A lot of it will go for technology upgrades, improvement of the physical space and lighting. People will be able to notice these improvements immediately.

When will we begin to see these facility changes?

Most of the buildings in this plan will start construction in the summer and fall of 2008, pending approval from the state Legislature and a signature by the governor.

The University’s contract with Coca-Cola is set to expire in June. How are the negotiations going?

I haven’t had a recent briefing, but I understand all the responses are in now, in relation to the request for proposals (RFP) and people are reviewing those. My understanding is that students are involved in the review process, and so I’m hopeful that we’ll see a set of recommendations and some proposals to consider sometime in the next few months.

Do you know what companies are involved in the bidding process?

The major companies, including Coca-Cola, Pepsi and others have bid, but I don’t know the full extent.

How does the stadium factor into the negotiating process?

I don’t think it has much to do with the RFP for food and beverage right now, but it will probably factor in toward sessions later on.

The private fundraising is ahead of schedule.

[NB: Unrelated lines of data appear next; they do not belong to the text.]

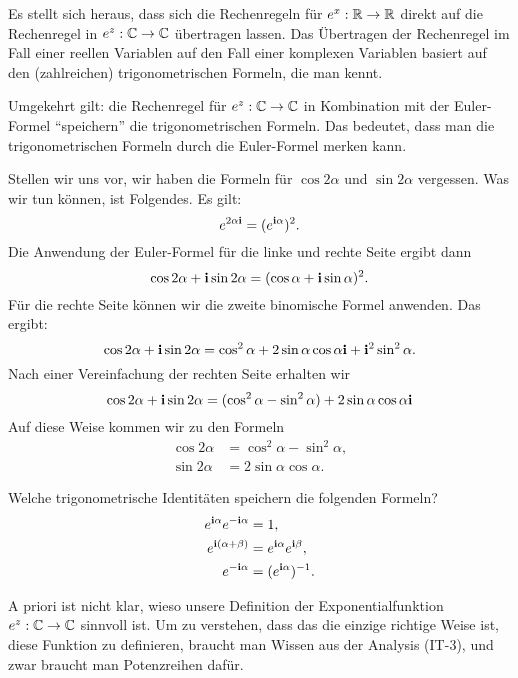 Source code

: \begin{bem}
	Es stellt sich heraus, dass sich die Rechenregeln für $e^x : \mathbb{R}\to \mathbb{R}$ direkt auf die Rechenregel in $e^z : \mathbb{C} \to \mathbb{C}$ übertragen lassen. Das Übertragen der Rechenregel im Fall einer reellen Variablen auf den Fall einer komplexen Variablen basiert auf den (zahlreichen) trigonometrischen Formeln, die man kennt. 
	
	Umgekehrt gilt: die Rechenregel für $e^z : \mathbb{C} \to \mathbb{C}$ in Kombination mit der Euler-Formel ``speichern'' die trigonometrischen Formeln. Das bedeutet, dass man die trigonometrischen Formeln durch die Euler-Formel merken kann. 
	
	Stellen wir uns vor, wir haben die Formeln für $\cos 2 \alpha$ und $\sin 2 \alpha$ vergessen. Was wir tun können, ist Folgendes. Es gilt: 
	\[
			e^{2 \alpha \mathbf{i}} = (e^{\mathbf{i} \alpha} )^2. 
	\]
	Die Anwendung der Euler-Formel für die linke und rechte Seite ergibt dann 
	\[
		\cos 2 \alpha + \mathbf{i} \sin 2 \alpha  = (\cos \alpha + \mathbf{i} \sin \alpha)^2. 
	\]
	Für die rechte Seite können wir die zweite binomische Formel anwenden. Das ergibt: 
	\[
		\cos 2 \alpha + \mathbf{i} \sin 2 \alpha  = \cos^2 \alpha + 2\sin \alpha \cos \alpha  \mathbf{i} + \mathbf{i}^2 \sin^2 \alpha. 
	\]
	Nach einer Vereinfachung der rechten Seite erhalten wir 
	\[
	\cos 2 \alpha + \mathbf{i} \sin 2 \alpha  = (\cos^2 \alpha - \sin^2 \alpha ) + 2\sin \alpha \cos \alpha \mathbf{i}
\]
Auf diese Weise kommen wir zu den Formeln
\begin{align*}
		\cos 2 \alpha  & = \cos^2 \alpha - \sin^2 \alpha, 
		\\ \sin 2 \alpha & = 2 \sin \alpha \cos \alpha. 
\end{align*} 
\end{bem} 

\begin{aufg} 
	Welche trigonometrische Identitäten speichern die folgenden Formeln? 
	\begin{align*}
			e^{\mathbf{i} \alpha} e^{- \mathbf{i} \alpha} & =1, 
			\\ e^{\mathbf{i} (\alpha + \beta)} & = e^{\mathbf{i} \alpha} e^{\mathbf{i} \beta},
			\\ e^{- \mathbf{i} \alpha} & = (e^{\mathbf{i} \alpha})^{-1}. 
	\end{align*} 
\end{aufg} 

\begin{bem}
	A priori ist nicht klar, wieso unsere Definition der Exponentialfunktion $e^z : \mathbb{C} \to \mathbb{C}$ sinnvoll ist. Um zu verstehen, dass das die einzige richtige Weise ist, diese Funktion zu definieren, braucht man Wissen aus der Analysis (IT-3), und zwar braucht  man Potenzreihen dafür. 
\end{bem} 

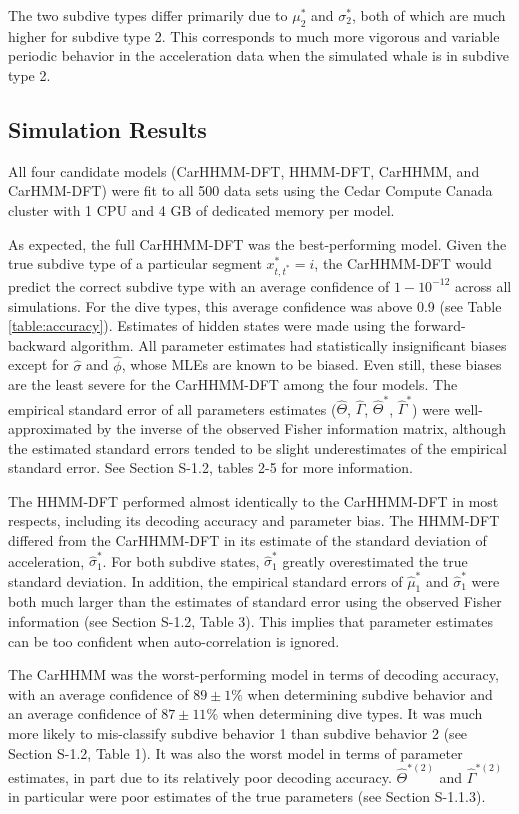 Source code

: The two subdive types differ primarily due to $\mu_2^*$ and $\sigma_2^*$, both of which are much higher for subdive type 2. This corresponds to much more vigorous and variable periodic behavior in the acceleration data when the simulated whale is in subdive type 2.

\subsection{Simulation Results}

All four candidate models (CarHHMM-DFT, HHMM-DFT, CarHHMM, and CarHMM-DFT) were fit to all 500 data sets using the Cedar Compute Canada cluster with 1 CPU and 4 GB of dedicated memory per model.

As expected, the full CarHHMM-DFT was the best-performing model. Given the true subdive type of a particular segment $x^*_{t,t^*} = i$, the CarHHMM-DFT would predict the correct subdive type with an average confidence of $1 - 10^{-12}$ across all simulations. For the dive types, this average confidence was above 0.9 (see Table \ref{table:accuracy}). Estimates of hidden states were made using the forward-backward algorithm. All parameter estimates had statistically insignificant biases except for $\hat \sigma$ and $\hat \phi$, whose MLEs are known to be biased. Even still, these biases are the least severe for the CarHHMM-DFT among the four models. The empirical standard error of all parameters estimates ($\hat \Theta$, $\hat \Gamma$, $\hat \Theta^*$, $\hat \Gamma^*$) were well-approximated by the inverse of the observed Fisher information matrix, although the estimated standard errors tended to be slight underestimates of the empirical standard error. See Section S-1.2, tables 2-5 for more information.

The HHMM-DFT performed almost identically to the CarHHMM-DFT in most respects, including its decoding accuracy and parameter bias. The HHMM-DFT differed from the CarHHMM-DFT in its estimate of the standard deviation of acceleration, $\hat \sigma_1^*$. For both subdive states, $\hat \sigma_1^*$ greatly overestimated the true standard deviation. In addition, the empirical standard errors of $\hat \mu_1^*$ and $\hat \sigma_1^*$ were both much larger than the estimates of standard error using the observed Fisher information (see Section S-1.2, Table 3). This implies that parameter estimates can be too confident when auto-correlation is ignored.

The CarHHMM was the worst-performing model in terms of decoding accuracy, with an average confidence of $89 \pm 1\%$ when determining subdive behavior and an average confidence of $87 \pm 11\%$ when determining dive types. It was much more likely to mis-classify subdive behavior 1 than subdive behavior 2 (see Section S-1.2, Table 1). It was also the worst model in terms of parameter estimates, in part due to its relatively poor decoding accuracy. $\hat \Theta^{*(2)}$ and $\hat \Gamma^{*(2)}$ in particular were poor estimates of the true parameters (see Section S-1.1.3).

I think the construction is on time and on budget.

We had a minor environmental issue that’s been totally corrected, was promptly corrected. In fact, that environmental issue that was reported in the paper was actually prompted by our agreement to do a special initiative related to storm water for the Metropolitan Council, it wasn’t even a stadium-related initiative.

On that subject, are there any other broader environmental goals you have for the University?

In 2003, I declared a major system-wide initiative on renewable energy and the environment.

One of the first things we did was get the University’s Board of Regents to pass a University-wide sustainability policy, which sets a very high bar and sets standards to meet across the University.

We were one of three universities to join the Chicago Climate Exchange for the purpose of trying to drive down carbon emissions throughout the whole University of Minnesota system.

We’re actually up a half-million dollars in carbon credits, the last time I checked.

You’ll find on the St. Paul campus that we have centered a lot of our research on renewable energy and it is considered by many experts around the country to be one of the finest centers of research anywhere in the United States.

We’re very proud of the work we’ve done, but quite frankly, we have some distance to go.

The Carlson School of Management recently announced it will be implementing an “international experience” requirement for future undergraduates. Will we be seeing more of this with other colleges in the future?

I’m very excited about the Carlson initiative because it’s very much keeping with the University to substantially internationalize the University of Minnesota.

Many of us are working on something called the Lincoln Commission initiative Ö that would provide a great increase in federal appropriations for student scholarships so that we can send students abroad with a little better financial support than is available at the present time.

Would this goal ideally be implemented by department or by college?

We have it as a University-wide expectation that we’ll move very aggressively to get at least half of our students to study abroad. I think it’d be great if our departments and colleges decide to be more aggressive than the University’s goal.

I’m deeply committed to working with Tom Sullivan, our provost, and the University of Minnesota Foundation to raise the money to make that possible.